Ce discours, dans le film, trouve son antidote : le discours final du petit barbier juif déguisé en dictateur, adressé sur les ondes au monde (au monde hors film) mais aussi, dans le film, à Hannah, la femme aimée, interprétée par Paulette Goddard.

"Vous devez parler, c'est notre seul espoir"

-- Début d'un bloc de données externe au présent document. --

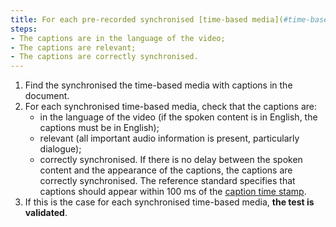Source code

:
 ```yaml
---
title: For each pre-recorded synchronised [time-based media](#time-based-media-audio-video-and-synchronised) with synchronised [captions](#captions-media-object), does at least one caption track meet these conditions?
steps:
- The captions are in the language of the video;
- The captions are relevant;
- The captions are correctly synchronised. 
---
```


1. Find the synchronised the time-based media with captions in the document.
2. For each synchronised time-based media, check that the captions are:
	- in the language of the video (if the spoken content is in English, the captions must be in English); 
	- relevant (all important audio information is present, particularly dialogue);
	- correctly synchronised. If there is no delay between the spoken content and the appearance of the captions, the captions are correctly synchronised. The reference standard specifies that captions should appear within 100 ms of the [caption time stamp](#time-stamp).
3. If this is the case for each synchronised time-based media, **the test is validated**.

Hannah, c'est le prénom de la mère de Chaplin, dont il a écrit dans son autobiographie qu'elle était l'une des plus grandes artistes de pantomime qu'il ait connues et qu'elle avait le don d'observer et d'imiter les gens. Au moment de fêter les 100 ans du Kid qui marque ses retrouvailles avec sa mère, on ne peut oublier que c'est parce qu'Hannah Chaplin a un jour perdu sa voix sur scène que son fils de 5 ans, Charlie, a dû la remplacer et a, pour la première fois, remporté un triomphe. Chaplin aura donc été très précocement à l'heure pour faire que sa voix compte dans le monde, pour prendre la mesure de sa voix amplifiée par les ondes. Son angoisse extrême à passer au parlant ne peut se comprendre qu'avec la phrase adressée au barbier du Dictateur pour l'enjoindre de monter à la tribune : "Vous devez parler, c'est notre seul espoir." Pour Chaplin, parler en tant qu'artiste, c'est autre chose que parader ou communiquer, c'est une responsabilité immense en même temps qu'une inévitable usurpation : prendre le relais d'une voix éteinte, quand personne d'autre ne peut s'en charger.

À réécouter : Charlie Chaplin

Signé Yves Jeuland et François Aymé, « Charlie Chaplin, le génie de la liberté » sera diffusé mercredi 6 janvier à 21h05 sur France 3.